A dispersão dos resultados entre ensaios independentes é definida por Ribani et. al. (2004) como sendo a precisão. Esta pode ser determinada através do cálculo de desvio padrão de resultados ou coeficiente de variação, que é uma estimativa do desvio padrão relativo.

A resolução RE 899/2003 (ANVISA) define a precisão como sendo a avaliação da proximidade de resultados em uma série de repetições de uma mesma amostra com múltiplas amostragens.

De acordo com o Instituto Nacional de Metrologia (2003) a precisão serve para avaliar a dispersão de resultados entre ensaios independentes, repetidos de uma mesma amostra, amostras semelhantes ou padrões, em condições definidas.
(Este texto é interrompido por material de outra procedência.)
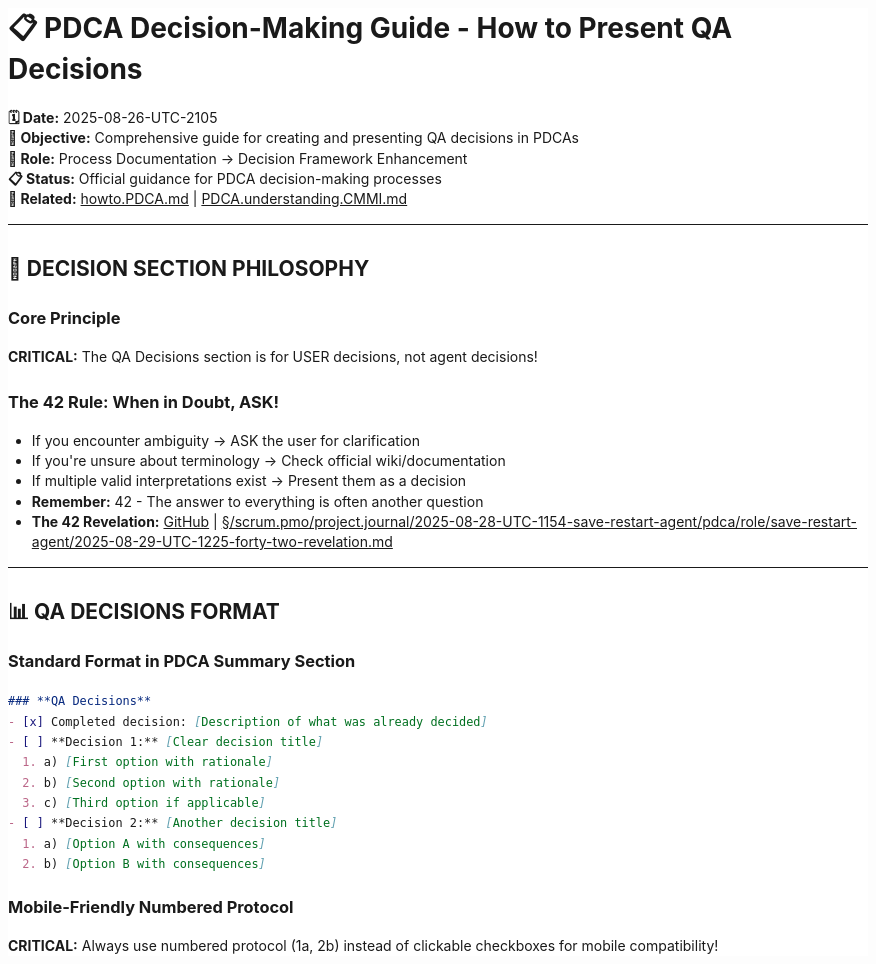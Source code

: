 # 📋 **PDCA Decision-Making Guide - How to Present QA Decisions**

**🗓️ Date:** 2025-08-26-UTC-2105  
**🎯 Objective:** Comprehensive guide for creating and presenting QA decisions in PDCAs  
**👤 Role:** Process Documentation → Decision Framework Enhancement  
**📋 Status:** Official guidance for PDCA decision-making processes  
**🔗 Related:** [howto.PDCA.md](./howto.PDCA.md) | [PDCA.understanding.CMMI.md](./PDCA.understanding.CMMI.md)

---

## **🎯 DECISION SECTION PHILOSOPHY**

### **Core Principle**
**CRITICAL:** The QA Decisions section is for USER decisions, not agent decisions!

### **The 42 Rule: When in Doubt, ASK!**
- If you encounter ambiguity → ASK the user for clarification
- If you're unsure about terminology → Check official wiki/documentation
- If multiple valid interpretations exist → Present them as a decision
- **Remember:** 42 - The answer to everything is often another question
- **The 42 Revelation:** [GitHub](https://github.com/Cerulean-Circle-GmbH/Web4Articles/blob/save/start.v1/scrum.pmo/project.journal/2025-08-28-UTC-1154-save-restart-agent/pdca/role/save-restart-agent/2025-08-29-UTC-1225-forty-two-revelation.md) | [§/scrum.pmo/project.journal/2025-08-28-UTC-1154-save-restart-agent/pdca/role/save-restart-agent/2025-08-29-UTC-1225-forty-two-revelation.md](../../project.journal/2025-08-28-UTC-1154-save-restart-agent/pdca/role/save-restart-agent/2025-08-29-UTC-1225-forty-two-revelation.md)

---

## **📊 QA DECISIONS FORMAT**

### **Standard Format in PDCA Summary Section**
```markdown
### **QA Decisions**
- [x] Completed decision: [Description of what was already decided]
- [ ] **Decision 1:** [Clear decision title]
  1. a) [First option with rationale]
  2. b) [Second option with rationale]
  3. c) [Third option if applicable]
- [ ] **Decision 2:** [Another decision title]
  1. a) [Option A with consequences]
  2. b) [Option B with consequences]
```

### **Mobile-Friendly Numbered Protocol**
**CRITICAL:** Always use numbered protocol (1a, 2b) instead of clickable checkboxes for mobile compatibility!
A precisão é pode ser definida em três níveis: a) Repetitividade ou repetibilidade

b) Precisão intermediária c) Reprodutibilidade

2.2.3.1 Repetibilidade ou repetitividade (repê)

Segundo Albano (2009), Skoog (2006), Rodrigues et al. (2008), Lima (2007) e Leite (2002) repetibilidade é a máxima diferença aceitável entre resultados independentes de repetições feitas no mesmo ensaio e no mesmo laboratório.

O termo repetibilidade é utilizado pela ANVISA, porém o INMETRO utiliza o termo repetitividade, pois é adotado pelo vocabulário Internacional de Metrologia, mas os dois termos são definidos como sendo a concordância entre os resultados de medições sucessivas da mesma amostra com o mesmo analista.

Também é chamada de precisão intra-corrida, pois é feita no mesmo instrumento, com o mesmo analista e no mesmo dia (FECHIO, 2009; CASSIANO, 2009). Esta pode ser verificada através da estimativa do desvio padrão relativo de 9 (nove) determinações, sendo 3 concentrações, baixa, média e alta, com 3 réplicas cada a 100% da concentração do teste.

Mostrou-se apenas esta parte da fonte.